Some days there’s a letter to mail or something the doctor’s wife has forgotten to order from the shop. The shopkeeper hires a messenger boy for the summer, and the boy delivers orders to the summer guests on a bicycle with a big metal box on the front. The summer guests phone in their orders.
If she’s going to do an errand at the post office or the shop, Stephie usually takes the bike, tying Putte’s leash to the handlebars. He runs alongside. Otherwise she takes him for a walk along little paths too narrow to bike on. Putte noses around, sniffing, straining eagerly at the leash. Stephie almost has to run to keep up.

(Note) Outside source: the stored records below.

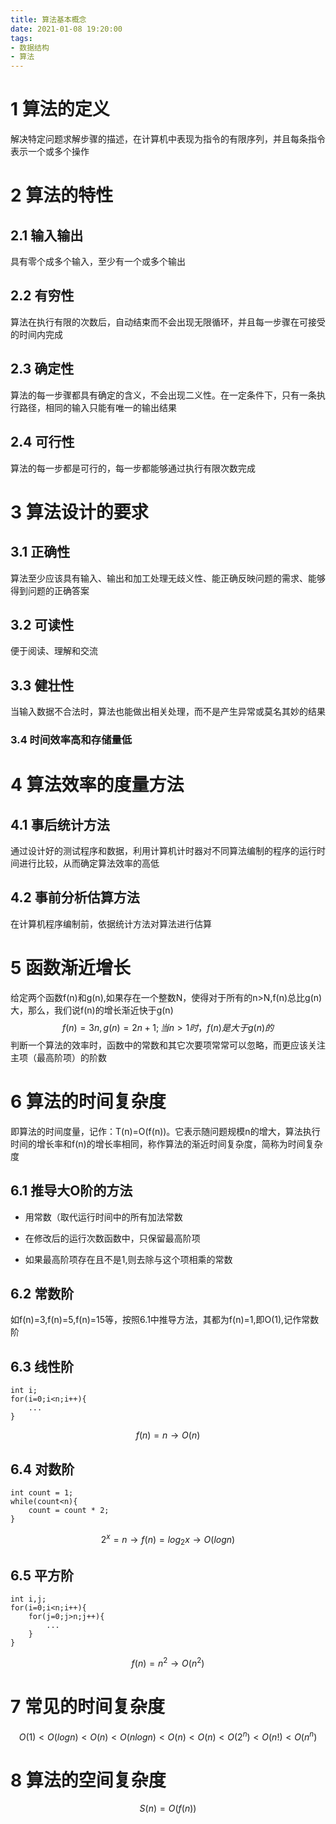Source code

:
 ```yaml
---
title: 算法基本概念
date: 2021-01-08 19:20:00
tags: 
- 数据结构
- 算法
---
```


# 1 算法的定义

解决特定问题求解步骤的描述，在计算机中表现为指令的有限序列，并且每条指令表示一个或多个操作



# 2 算法的特性



## 2.1 输入输出

具有零个成多个输入，至少有一个或多个输出



## 2.2 有穷性

算法在执行有限的次数后，自动结束而不会出现无限循环，并且每一步骤在可接受的时间内完成



## 2.3 确定性

算法的每一步骤都具有确定的含义，不会出现二义性。在一定条件下，只有一条执行路径，相同的输入只能有唯一的输出结果



## 2.4 可行性

算法的每一步都是可行的，每一步都能够通过执行有限次数完成



# 3 算法设计的要求



## 3.1 正确性

算法至少应该具有输入、输出和加工处理无歧义性、能正确反映问题的需求、能够得到问题的正确答案



## 3.2 可读性

便于阅读、理解和交流



## 3.3 健壮性

当输入数据不合法时，算法也能做出相关处理，而不是产生异常或莫名其妙的结果



### 3.4 时间效率高和存储量低



# 4 算法效率的度量方法



## 4.1 事后统计方法

通过设计好的测试程序和数据，利用计算机计时器对不同算法编制的程序的运行时间进行比较，从而确定算法效率的高低



## 4.2 事前分析估算方法

在计算机程序编制前，依据统计方法对算法进行估算



# 5 函数渐近增长

给定两个函数f(n)和g(n),如果存在一个整数N，使得对于所有的n>N,f(n)总比g(n)大，那么，我们说f(n)的增长渐近快于g(n)
$$
f(n)=3n,g(n)=2n+1;    
当n>1时，f(n)是大于g(n)的
$$
判断一个算法的效率时，函数中的常数和其它次要项常常可以忽略，而更应该关注主项（最高阶项）的阶数



# 6 算法的时间复杂度

即算法的时间度量，记作：T(n)=O(f(n))。它表示随问题规模n的增大，算法执行时间的增长率和f(n)的增长率相同，称作算法的渐近时间复杂度，简称为时间复杂度



## 6.1 推导大O阶的方法

- 用常数（取代运行时间中的所有加法常数

- 在修改后的运行次数函数中，只保留最高阶项

- 如果最高阶项存在且不是1,则去除与这个项相乘的常数



## 6.2 常数阶

如f(n)=3,f(n)=5,f(n)=15等，按照6.1中推导方法，其都为f(n)=1,即O(1),记作常数阶

## 6.3 线性阶

```
int i;
for(i=0;i<n;i++){
	...
}
```

$$
f(n)=n→O(n)
$$



## 6.4 对数阶

```
int count = 1;
while(count<n){
	count = count * 2;
}
```

$$
2^x = n→f(n)=log_2x\to O(logn)
$$



## 6.5 平方阶

```
int i,j;
for(i=0;i<n;i++){
	for(j=0;j>n;j++){
		...
	}
}
```

$$
f(n)=n^2 \to O(n^2)
$$



# 7 常见的时间复杂度

$$
O(1)<O(logn)<O(n)<O(nlogn)<O(n)<O(n)<O(2^n)<O(n!)<O(n^n)
$$



# 8 算法的空间复杂度

$$
S(n) = O(f(n))
$$

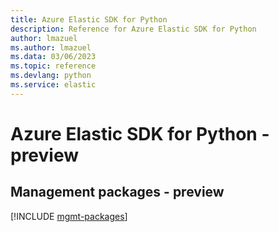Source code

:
 ```yaml
---
title: Azure Elastic SDK for Python
description: Reference for Azure Elastic SDK for Python
author: lmazuel
ms.author: lmazuel
ms.data: 03/06/2023
ms.topic: reference
ms.devlang: python
ms.service: elastic
---
```

# Azure Elastic SDK for Python - preview

## Management packages - preview
[!INCLUDE [mgmt-packages](elastic-mgmt-index.md)]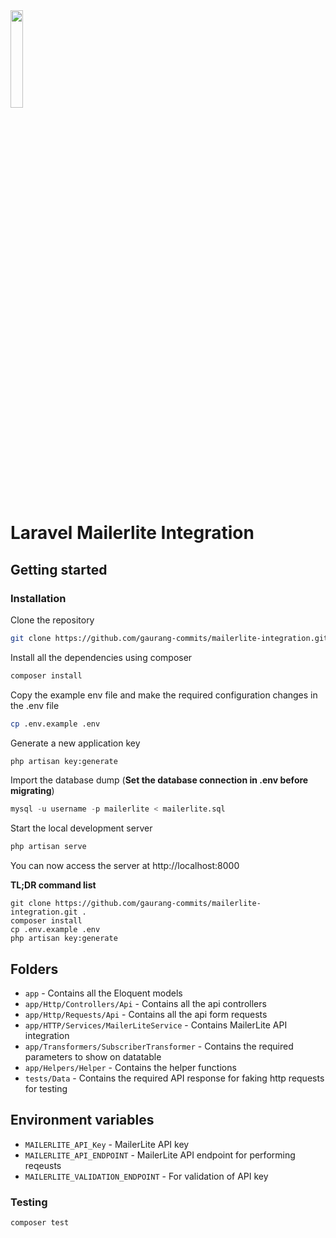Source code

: 
 <img src="https://developers.mailerlite.com/logo.svg" width="20%"/>

# Laravel Mailerlite Integration

## Getting started

### Installation
Clone the repository
```bash
git clone https://github.com/gaurang-commits/mailerlite-integration.git .
```
Install all the dependencies using composer
```bash
composer install
```
Copy the example env file and make the required configuration changes in the .env file
```bash
cp .env.example .env
```
Generate a new application key
```bash
php artisan key:generate
```
Import the database dump (**Set the database connection in .env before migrating**)

```sql
mysql -u username -p mailerlite < mailerlite.sql
```

Start the local development server
```bash
php artisan serve
```

You can now access the server at http://localhost:8000

**TL;DR command list**

    git clone https://github.com/gaurang-commits/mailerlite-integration.git .
    composer install
    cp .env.example .env
    php artisan key:generate

## Folders

- `app` - Contains all the Eloquent models
- `app/Http/Controllers/Api` - Contains all the api controllers
- `app/Http/Requests/Api` - Contains all the api form requests
- `app/HTTP/Services/MailerLiteService` - Contains MailerLite API integration
- `app/Transformers/SubscriberTransformer` - Contains the required parameters to show on datatable
- `app/Helpers/Helper` - Contains the helper functions
- `tests/Data` - Contains the required API response for faking http requests for testing

## Environment variables
- `MAILERLITE_API_Key` - MailerLite API key
- `MAILERLITE_API_ENDPOINT` - MailerLite API endpoint for performing reqeusts
- `MAILERLITE_VALIDATION_ENDPOINT` - For validation of API	 key

### Testing
```bash
composer test
```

She’s not allowed to take off Putte’s leash, but sometimes she can’t resist. He just loves to fetch sticks she throws, and always comes when she calls. If Stephie’s sitting on a rock, he often comes over and puts his head in her lap, wanting to be scratched behind the ears and under the chin.
When Stephie returns with Putte, she usually finds the doctor’s wife and Karin and her fiance enjoying their morning coffee at the table in the yard. Uncle Evert set up the furniture in the shade over by the rock face. The doctor works in Goteborg all week, and joins his family only on weekends. Stephie doesn’t know where Sven spends his time. She imagines him sleeping late.
One morning when she’s out walking Putte up among the rocks and the scraggly vegetation, she bumps into Sven. She’s standing on a boulder gazing out across the ocean. Luckily, Putte’s on his leash. She’s afraid if anyone in the doctor’s family were to see that she sometimes lets him run freely, she wouldn’t be allowed to walk him anymore.
“Hi there!” Sven calls out. “What a beautiful morning!”
To Stephie there is nothing special about this particular morning. The sun is shining and there is a gentle wind blowing off the water.
Putte recognizes Sven and grows eager. Sven hops down off his rock and approaches them. Putte romps between his legs, begging to be patted.
“Hiya, Putte. Hi, you old thing.”
Sven plays with Putte, but not gently, as Stephie does. He’s rougher.
“You can let him off the leash now,” says Sven. “He won’t run away.”
He never runs away from me, Stephie thinks, but she doesn’t say it.
Sven stops playing with Putte and sits down on a rocky ledge, his feet blocking the path in front of Stephie.